An increase in food prices, especially for meat and dairy products, may have put the squeeze on household budgets during 2020 when year over year prices rose anywhere between 2.2% and 9.6% depending on the food, the USDA said in its most recent Food Price Outlook. Although the price of food hasn’t recently spiked as it did in early 2020, the USDA said they don’t expect prices to come down through 2022 from where they are currently.
Food prices in 2020 and the first half of 2021
Beef, pork, and chicken had the most significant change in 2020. Beef and veal jumped 9.6%, the highest percentage. Pork came in second with a 6.3% increase and chicken third with a 5.6% increase.
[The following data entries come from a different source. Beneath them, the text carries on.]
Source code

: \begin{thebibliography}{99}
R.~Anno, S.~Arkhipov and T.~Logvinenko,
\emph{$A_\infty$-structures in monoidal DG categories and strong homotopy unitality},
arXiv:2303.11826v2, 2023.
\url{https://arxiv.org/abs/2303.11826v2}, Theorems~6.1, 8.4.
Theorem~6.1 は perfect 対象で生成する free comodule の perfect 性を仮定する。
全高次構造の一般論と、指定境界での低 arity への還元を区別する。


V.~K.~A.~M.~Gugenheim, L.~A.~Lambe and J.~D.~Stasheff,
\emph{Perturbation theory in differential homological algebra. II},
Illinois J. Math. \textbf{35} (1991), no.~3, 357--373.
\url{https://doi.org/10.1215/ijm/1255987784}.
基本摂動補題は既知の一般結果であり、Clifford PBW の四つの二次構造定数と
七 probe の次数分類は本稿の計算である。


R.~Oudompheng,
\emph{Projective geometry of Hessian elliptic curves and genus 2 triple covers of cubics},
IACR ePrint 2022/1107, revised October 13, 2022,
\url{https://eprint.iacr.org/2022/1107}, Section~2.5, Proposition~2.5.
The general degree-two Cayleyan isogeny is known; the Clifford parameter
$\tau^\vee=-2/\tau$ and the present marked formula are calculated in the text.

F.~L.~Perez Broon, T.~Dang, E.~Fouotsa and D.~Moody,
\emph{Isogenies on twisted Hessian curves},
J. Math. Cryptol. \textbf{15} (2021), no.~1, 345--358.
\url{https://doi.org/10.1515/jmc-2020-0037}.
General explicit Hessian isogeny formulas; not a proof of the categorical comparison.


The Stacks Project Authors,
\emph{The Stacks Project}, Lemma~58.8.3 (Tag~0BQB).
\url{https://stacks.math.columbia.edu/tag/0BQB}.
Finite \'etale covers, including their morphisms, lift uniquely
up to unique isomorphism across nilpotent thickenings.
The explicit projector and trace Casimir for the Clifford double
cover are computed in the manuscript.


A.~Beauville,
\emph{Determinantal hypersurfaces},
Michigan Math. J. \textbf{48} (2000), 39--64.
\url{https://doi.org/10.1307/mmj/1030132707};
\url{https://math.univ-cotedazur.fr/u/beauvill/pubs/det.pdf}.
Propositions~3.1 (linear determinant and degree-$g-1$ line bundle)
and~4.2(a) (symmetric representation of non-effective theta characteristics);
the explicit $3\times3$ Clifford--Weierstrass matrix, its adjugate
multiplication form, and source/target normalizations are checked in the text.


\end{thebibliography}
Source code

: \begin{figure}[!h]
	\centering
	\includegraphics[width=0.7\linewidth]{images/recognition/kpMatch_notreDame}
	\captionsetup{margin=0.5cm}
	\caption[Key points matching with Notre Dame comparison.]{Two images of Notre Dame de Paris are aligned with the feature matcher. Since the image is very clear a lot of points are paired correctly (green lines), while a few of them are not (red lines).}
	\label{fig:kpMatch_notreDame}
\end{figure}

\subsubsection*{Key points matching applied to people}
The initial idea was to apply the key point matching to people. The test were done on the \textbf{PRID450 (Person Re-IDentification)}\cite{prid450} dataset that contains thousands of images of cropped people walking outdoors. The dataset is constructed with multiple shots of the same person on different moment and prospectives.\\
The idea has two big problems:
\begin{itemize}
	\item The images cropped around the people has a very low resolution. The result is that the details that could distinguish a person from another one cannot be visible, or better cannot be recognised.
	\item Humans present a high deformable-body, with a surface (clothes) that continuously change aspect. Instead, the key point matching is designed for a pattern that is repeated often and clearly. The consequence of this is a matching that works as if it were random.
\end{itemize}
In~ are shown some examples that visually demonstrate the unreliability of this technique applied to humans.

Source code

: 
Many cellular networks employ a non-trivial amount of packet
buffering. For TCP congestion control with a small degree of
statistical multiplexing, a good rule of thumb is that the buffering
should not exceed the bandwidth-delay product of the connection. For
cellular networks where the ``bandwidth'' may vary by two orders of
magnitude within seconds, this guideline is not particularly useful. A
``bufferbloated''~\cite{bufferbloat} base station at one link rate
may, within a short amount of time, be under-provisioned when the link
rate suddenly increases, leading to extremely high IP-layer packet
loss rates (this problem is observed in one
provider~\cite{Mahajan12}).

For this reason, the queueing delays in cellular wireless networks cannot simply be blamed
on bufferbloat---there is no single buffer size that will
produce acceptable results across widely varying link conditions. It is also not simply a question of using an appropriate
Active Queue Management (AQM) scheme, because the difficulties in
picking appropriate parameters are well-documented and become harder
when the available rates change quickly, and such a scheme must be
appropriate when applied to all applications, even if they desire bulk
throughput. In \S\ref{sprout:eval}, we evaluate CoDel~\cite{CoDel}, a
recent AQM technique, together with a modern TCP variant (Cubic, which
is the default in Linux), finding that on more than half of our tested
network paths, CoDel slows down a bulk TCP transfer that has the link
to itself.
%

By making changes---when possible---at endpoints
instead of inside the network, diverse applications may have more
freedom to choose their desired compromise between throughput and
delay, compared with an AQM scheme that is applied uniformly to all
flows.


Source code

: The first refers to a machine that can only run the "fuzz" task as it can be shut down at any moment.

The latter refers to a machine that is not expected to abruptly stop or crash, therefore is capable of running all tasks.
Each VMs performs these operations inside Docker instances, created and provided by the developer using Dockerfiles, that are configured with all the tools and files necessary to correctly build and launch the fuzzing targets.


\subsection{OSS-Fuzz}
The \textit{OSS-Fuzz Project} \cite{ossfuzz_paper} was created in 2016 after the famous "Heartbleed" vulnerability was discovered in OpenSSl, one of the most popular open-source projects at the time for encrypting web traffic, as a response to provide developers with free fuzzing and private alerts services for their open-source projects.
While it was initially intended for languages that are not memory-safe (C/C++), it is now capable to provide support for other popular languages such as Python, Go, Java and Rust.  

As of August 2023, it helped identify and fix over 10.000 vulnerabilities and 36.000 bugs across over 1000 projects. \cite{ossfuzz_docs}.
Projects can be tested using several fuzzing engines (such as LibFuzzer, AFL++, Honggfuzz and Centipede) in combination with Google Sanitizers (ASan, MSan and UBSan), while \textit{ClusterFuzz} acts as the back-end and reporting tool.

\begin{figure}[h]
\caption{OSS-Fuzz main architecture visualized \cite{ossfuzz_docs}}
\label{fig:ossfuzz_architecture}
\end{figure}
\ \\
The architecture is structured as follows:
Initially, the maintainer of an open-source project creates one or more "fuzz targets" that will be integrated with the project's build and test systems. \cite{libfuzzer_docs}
The price index for fresh fruit actually went down in 2020 (-.8%), but that didn’t hold with an increase of 7.3% year-to-date (YTD) average in 2021.
USDA change in food price indexes
|Product||2019||2020||2021 (YTD average)|
|Beef & veal||1.6%||9.6%||2.9%|
|Fish & Seafood||1.6%||3.3%||4.5%|
|Processed fruits & vegetables||1.1%||3.5%||2.6%|
|Sugar & sweets||2.0%||3.3%||2.6%|
|Cereals & bakery||1.4%||2.2%||.2%|
Looking at data from the USDA, notable spikes in the price of meat and eggs can be seen in early to middle 2020, with fewer dramatic fluctuations in the price of tomatoes and white bread. Year over year, from June 2020 to June 2021 the average price of all four foods has gone down.
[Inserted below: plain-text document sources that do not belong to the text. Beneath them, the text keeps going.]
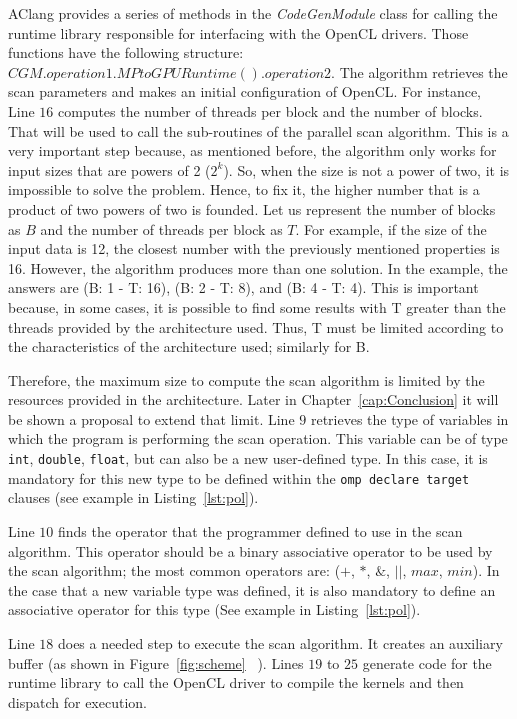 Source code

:\documentclass[Ingles]{ic-tese-v1}
\newcommand{\rcap}[1]{Chapter~\ref{cap:#1}}
\newcommand{\rfig}[1]{Figure~\ref{fig:#1}}
\newcommand{\ttt}[1]{{\texttt{#1}}}
\newcommand{\rlst}[1]{Listing~\ref{lst:#1}}
\begin{document}
AClang provides a series of methods in the {\it CodeGenModule} class for
calling the runtime library responsible for interfacing with the OpenCL
drivers. Those functions have the following structure:
$CGM.operation1.MPtoGPURuntime().operation2$. The algorithm retrieves the scan
parameters and makes an initial configuration of OpenCL. For instance, Line $16$ computes
the number of threads per block and the number of blocks. That will be used to
call the sub-routines of the parallel scan algorithm. This is a very important
step because, as mentioned before, the algorithm only works for input sizes that
are powers of 2 ($2^{k}$). So, when the size is not a power of two, it is
impossible to solve the problem. Hence, to fix it, the
higher number that is a product of two powers of two is founded. Let us represent the
number of blocks as $B$ and the number of threads per block as $T$.
For example, if the size of the input data is 12, the closest number with
the previously mentioned properties is 16. However, the algorithm produces more
than one solution. In the example, the answers are (B: 1 - T: 16), (B: 2 - T:
8), and (B: 4 - T: 4). This is important because, in some cases, it is possible
to find some results with T greater than the threads provided by the
architecture used. Thus, T must be limited according to the characteristics of
the architecture used; similarly for B.

Therefore, the maximum size to compute the scan algorithm is limited by the
resources provided in the architecture. Later in \rcap{Conclusion} it will be shown
a proposal to extend that limit.  Line $9$ retrieves the type of variables in
which the program is performing the scan operation. This variable can be of
type  \ttt{int},  \ttt{double},  \ttt{float}, but can also be a new user-defined type. In this case,
it is mandatory for this new type to be defined within the \ttt{omp declare target}
clauses (see example in \rlst{pol}).

Line $10$ finds the operator that the programmer defined to use in the scan
algorithm. This operator should be a binary associative operator to be used
by the scan algorithm; the most common operators are: ($+$, $*$, $\&$, $||$,
$max$, $min$). In the case that a new variable type was defined, it is also mandatory
to define an associative operator for this type (See example in \rlst{pol}).

Line $18$ does a needed step to execute the scan algorithm. It creates an
auxiliary buffer (as shown in \rfig{scheme} ~).  Lines $19$ to $25$
generate code for the runtime library to call the OpenCL driver to compile the
kernels and then dispatch  for execution.
\end{document}
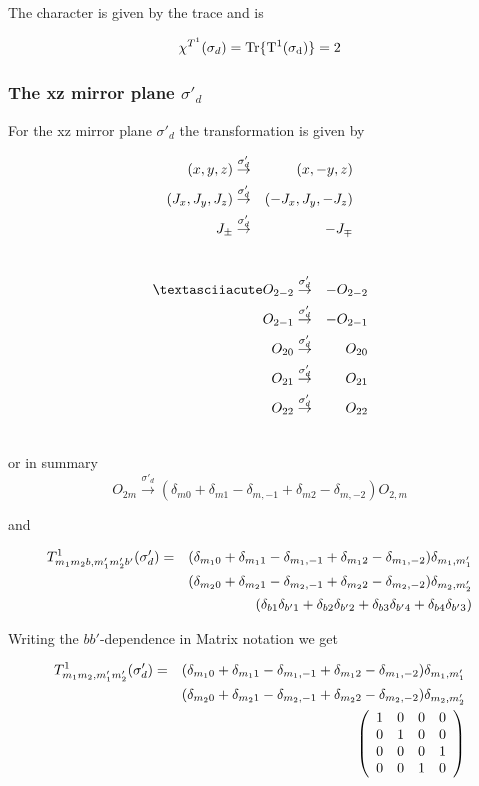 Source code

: The character is given by the trace and is 

\begin{equation}
\chi^{T^1}(\sigma_d)=\Trace{T^1(\sigma_d)}=2
\end{equation}


\subsubsection{The xz mirror plane  $\sigma'_d$}

For the xz mirror plane $\sigma'_d$ the transformation is given by

\begin{eqnarray}
(x,y,z) &\stackrel{\sigma'_d}{\rightarrow}& (x,-y,z) \nn
(J_x,J_y,J_z) &\stackrel{\sigma'_d}{\rightarrow}&  (-J_x,J_y,-J_z) \nn
J_\pm &\stackrel{\sigma'_d}{\rightarrow}& - J_\mp \nn
\end{eqnarray}

\begin{eqnarray}
´O_{2-2}&\stackrel{\sigma'_d}{\rightarrow}&-O_{2-2} \nn
O_{2-1}&\stackrel{\sigma'_d}{\rightarrow}&-O_{2-1} \nn
O_{20}&\stackrel{\sigma'_d}{\rightarrow}&O_{20} \nn
O_{21}&\stackrel{\sigma'_d}{\rightarrow}&O_{21}\nn
O_{22}&\stackrel{\sigma'_d}{\rightarrow}&O_{22}\nn
\end{eqnarray}

or in summary
\begin{equation}
O_{2m}\stackrel{\sigma'_d}{\rightarrow} (\delta_{m0}+\delta_{m1}-\delta_{m,-1}+\delta_{m2}-\delta_{m,-2}) O_{2,m} 
\end{equation}

and 

\begin{eqnarray}
T^1_{m_1m_2b,m'_1m'_2b'}(\sigma'_d)&=&(\delta_{m_10}+\delta_{m_11}-\delta_{m_1,-1}+\delta_{m_12}-\delta_{m_1,-2})
\delta_{m_1,m'_1}\nn
&&(\delta_{m_20}+\delta_{m_21}-\delta_{m_2,-1}+\delta_{m_22}-\delta_{m_2,-2})
\delta_{m_2,m'_2}\nn
&&(\delta_{b1}\delta_{b'1}+\delta_{b2}\delta_{b'2}+\delta_{b3}\delta_{b'4}+\delta_{b4}\delta_{b'3})
\end{eqnarray}

Writing the $bb'$-dependence in Matrix notation we get

\begin{eqnarray}\label{sdd}
T^1_{m_1m_2,m'_1m'_2}(\sigma'_d)&=&(\delta_{m_10}+\delta_{m_11}-\delta_{m_1,-1}+\delta_{m_12}-\delta_{m_1,-2})
\delta_{m_1,m'_1}\nn
&&(\delta_{m_20}+\delta_{m_21}-\delta_{m_2,-1}+\delta_{m_22}-\delta_{m_2,-2})
\delta_{m_2,m'_2}\nn
&&\left (
\begin{array}{cccc}
1 & 0 & 0 & 0 \\
0 & 1 & 0 & 0 \\
0 & 0 & 0 & 1 \\
0 & 0 & 1 & 0 
\end{array} \right )
\end{eqnarray}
Between January 2020 and June 2021, the cost of meat spiked to its highest price in June 2020. The average price for a pound of beef in January 2020 was $4.10, by June it was $5.33. The price of eggs spiked in April. A dozen large eggs cost an average of $1.46 in January, in April it was $2.02.
USDA average price data
The USDA said the price of food bought from a grocery store will increase anywhere from 3.5% to 5.5% in 2021 and 2022. Using the June 2021 price for a pound of beef ($4.57), a 3.5% increase would drive the cost up $.16 to $4.73 and a 5.5% increase would drive the cost up $.25 to $4.82.
For a large dozen of eggs, a 3.5% increase would add $.06 and a 5.5% increase would add $.09 to the June 2021 price of $1.64. A pound of tomatoes would also go up about $.06 with a 3.5% increase and a $.10 with a 5.5% increase.
What would this mean in terms of overall cost? Someone who spends $125 a week at the grocery store would spend an additional $4.38 with a 3.5% increase and an additional $6.88 with a 5.5% increase. Someone who spends $200 would spend between an additional $7 (3.5%) or $11 (5.5%).
As far as restaurants or eateries, the USDA said they expect those prices to increase more than prices in grocery stores, between 6% and 8% by 2022. On the lower end, it would add $3.60, and on the higher end it would add $4.80 to a $60 bill.